Hart assets on block as debt grows

03:57, Jul 30 2014
Graeme Hart
SELLING?: Graeme Hart.

Less than 10 years after building the world's largest packaging empire, Graeme Hart is taking advantage of record values for packaging assets by selling businesses worth at least US$US7.6 billion (NZ$8.9b) to reduce a towering US$18b debt pile.

Hart's Reynolds Group confirmed in the US on Monday that it had embarked on a strategic review of three of its businesses which account for around a third of total earnings.

These include Evergreen Packaging, which makes juice and milk cartons; the Closures business, which makes bottle tops and caps; and carton maker SIG Holdings, the second-largest drink carton maker after TetraPak.

"Both reviews may result in a decision to sell some or all of those businesses, although no decision has been made at this time to do so," Reynolds said in a filing to the US Securities and Exchange Commission.

Hart, 59, has a net worth of US$7b, according to Forbes. The National Business Review rich list valued him at NZ$6.4b last year.

Bankers say the sale of the fibre-based operations would enable Hart to take advantage of rising valuations for packaging assets while testing the waters for an initial public offering of his remaining plastic-based packaging businesses.

"The valuation cycle for packaging is at all-time highs. It's the best time in 10 years to sell," said one industry source.

"This may be a good time to divest some assets at premium multiples and pay down debt."

The announcement follows recent unconfirmed reports that Reynolds had hired Goldman Sachs to find buyers for SIG' US$20b spree.

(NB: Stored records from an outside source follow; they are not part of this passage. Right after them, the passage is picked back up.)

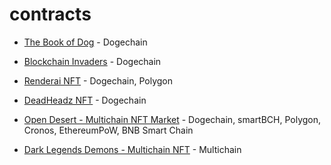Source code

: # contracts

- [The Book of Dog](https://bookofdog.doge.wf) - Dogechain

- [Blockchain Invaders](https://invaders.doge.wf) - Dogechain

- [Renderai NFT](https://renderai.art) - Dogechain, Polygon

- [DeadHeadz NFT](https://headz.netlify.app) - Dogechain

- [Open Desert - Multichain NFT Market](https://opendesert.art) - Dogechain, smartBCH, Polygon, Cronos, EthereumPoW, BNB Smart Chain

- [Dark Legends Demons - Multichain NFT](https://opendesert.art/legends) - Multichain
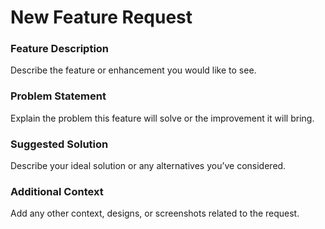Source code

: # New Feature Request

### Feature Description
Describe the feature or enhancement you would like to see.

### Problem Statement
Explain the problem this feature will solve or the improvement it will bring.

### Suggested Solution
Describe your ideal solution or any alternatives you’ve considered.

### Additional Context
Add any other context, designs, or screenshots related to the request.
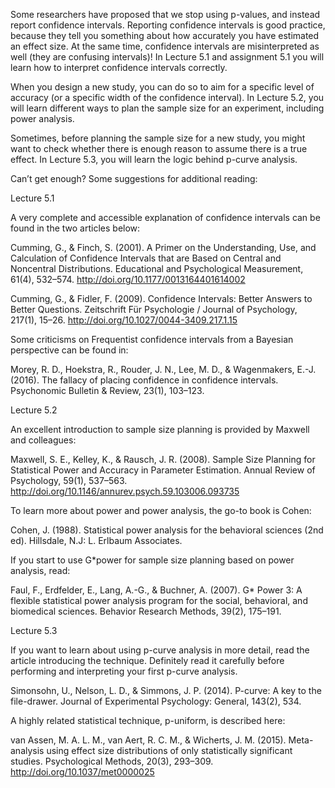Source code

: Some researchers have proposed that we stop using p-values, and instead report confidence intervals. Reporting confidence intervals is good practice, because they tell you something about how accurately you have estimated an effect size. At the same time, confidence intervals are misinterpreted as well (they are confusing intervals)! In Lecture 5.1 and assignment 5.1 you will learn how to interpret confidence intervals correctly.

When you design a new study, you can do so to aim for a specific level of accuracy (or a specific width of the confidence interval). In Lecture 5.2, you will learn different ways to plan the sample size for an experiment, including power analysis.

Sometimes, before planning the sample size for a new study, you might want to check whether there is enough reason to assume there is a true effect. In Lecture 5.3, you will learn the logic behind p-curve analysis.

Can’t get enough? Some suggestions for additional reading:

Lecture 5.1

A very complete and accessible explanation of confidence intervals can be found in the two articles below:

Cumming, G., & Finch, S. (2001). A Primer on the Understanding, Use, and Calculation of Confidence Intervals that are Based on Central and Noncentral Distributions. Educational and Psychological Measurement, 61(4), 532–574. http://doi.org/10.1177/0013164401614002

Cumming, G., & Fidler, F. (2009). Confidence Intervals: Better Answers to Better Questions. Zeitschrift Für Psychologie / Journal of Psychology, 217(1), 15–26. http://doi.org/10.1027/0044-3409.217.1.15

Some criticisms on Frequentist confidence intervals from a Bayesian perspective can be found in:

Morey, R. D., Hoekstra, R., Rouder, J. N., Lee, M. D., & Wagenmakers, E.-J. (2016). The fallacy of placing confidence in confidence intervals. Psychonomic Bulletin & Review, 23(1), 103–123.

Lecture 5.2

An excellent introduction to sample size planning is provided by Maxwell and colleagues:

Maxwell, S. E., Kelley, K., & Rausch, J. R. (2008). Sample Size Planning for Statistical Power and Accuracy in Parameter Estimation. Annual Review of Psychology, 59(1), 537–563. http://doi.org/10.1146/annurev.psych.59.103006.093735

To learn more about power and power analysis, the go-to book is Cohen:

Cohen, J. (1988). Statistical power analysis for the behavioral sciences (2nd ed). Hillsdale, N.J: L. Erlbaum Associates.

If you start to use G*power for sample size planning based on power analysis, read:

Faul, F., Erdfelder, E., Lang, A.-G., & Buchner, A. (2007). G* Power 3: A flexible statistical power analysis program for the social, behavioral, and biomedical sciences. Behavior Research Methods, 39(2), 175–191.

Lecture 5.3

If you want to learn about using p-curve analysis in more detail, read the article introducing the technique. Definitely read it carefully before performing and interpreting your first p-curve analysis.

Simonsohn, U., Nelson, L. D., & Simmons, J. P. (2014). P-curve: A key to the file-drawer. Journal of Experimental Psychology: General, 143(2), 534.

A highly related statistical technique, p-uniform, is described here:

van Assen, M. A. L. M., van Aert, R. C. M., & Wicherts, J. M. (2015). Meta-analysis using effect size distributions of only statistically significant studies. Psychological Methods, 20(3), 293–309. http://doi.org/10.1037/met0000025
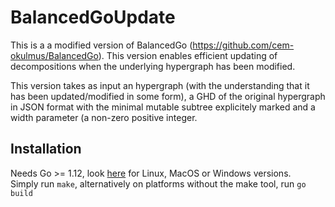 # BalancedGoUpdate

This is a a modified version of BalancedGo (https://github.com/cem-okulmus/BalancedGo). This version enables efficient updating of decompositions when the underlying hypergraph has been modified. 

This version takes as input an hypergraph (with the understanding that it has been updated/modified in some form), a GHD of the original hypergraph in JSON format with the minimal mutable subtree explicitely marked and a width parameter (a non-zero positive integer. 

## Installation

Needs Go >= 1.12, look [here](https://golang.org/dl/) for Linux, MacOS or Windows versions.   
Simply run `make`, alternatively on platforms without the make tool, run `go build`
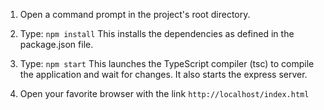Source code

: 1) Open a command prompt in the project's root directory.

2) Type: `npm install`
    This installs the dependencies as defined in the package.json file.
    
3) Type: `npm start`
    This launches the TypeScript compiler (tsc) to compile the application and wait for changes. 
    It also starts the express server.
    
4) Open your favorite browser with the link `http://localhost/index.html`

Hart has splurged almost US$20b on a series of highly leveraged acquisitions over the past 10 years, including US$4.5b for US plastics maker Graham in 2011, US$6b for food service packager Pactiv in 2010, US$2.7b for Reynolds consumer packaging in 2008, $US500 million for Evergreen in 2006 and US$2.3b for SIG in 2007.

The privately held company makes a wide range of packaging, from beverage cartons and plastic bottles to kitchen wrap, bottle tops, rubbish bags and takeaway food containers.

Reynolds now has total revenues of US$13.9b in 2013, making it larger than Amcor and TetraPak.

But borrowings have ballooned to US$18.1b, or 6.2 times earnings before interest, tax depreciation and amortisation, and the company's annual finance costs of US$1.6b have undermined earnings and synergies from acquisitions.

The debt is split between bank loans and bonds, which are rated speculative or below investment grade by Standard & Poor's and Moody's.

Reynolds Group chief executive Tom Degnan and finance director Allen Hugli said last year that Hart wanted to reduce the group's leverage to 5.5 in the short term and five times earnings over time by selling non-core assets.

Only then would the company be in a position to test the market for an initial public offer, they said.

Market sources said Hart may be looking to reduce debt, or testing the market ahead of an IPO, for either the entire business or the remaining flexible and rigid plastic packaging units.

"Packaging multiples are pretty frothy at the moment, so it's probably not a bad time to be selling or IPOing," said one analyst, who declined to be named.

Global packaging assets are fetching between eight and 10 times EBITDA. The asset sales could raise between US$7.6b and US$9.5b. Evergreen earned US$247 million last year, Closures US$162m and SIG US$543m, while Pactiv, Graham and Reynolds earned US$1.7b combined, accounting for 64 per cent of group profits.

"I wonder if he's doing it to get a sum of the parts ...testing the market so he knows what the assets are worth," another source said. "These appear to be well-established cash-generating businesses, so there will be demand - it will just be a function of price."

Potential buyers of the fibre-based assets include private equity investors, who have been active in the packaging industry in the past, and trade players.

Amcor, which competes against SIG and Evergreen in beverage containers, declined to comment. Amcor is considered unlikely to be interested in the assets under review because it is focusing on flexible and rigid plastic packaging, and spun off its fibre-based packaging operations last year into a separately listed company, Orora.

Earlier this year Hart's Carter Holt Harvey sold its pulp, paper and packaging businesses to Japan's Oji Holdings for $1.04b.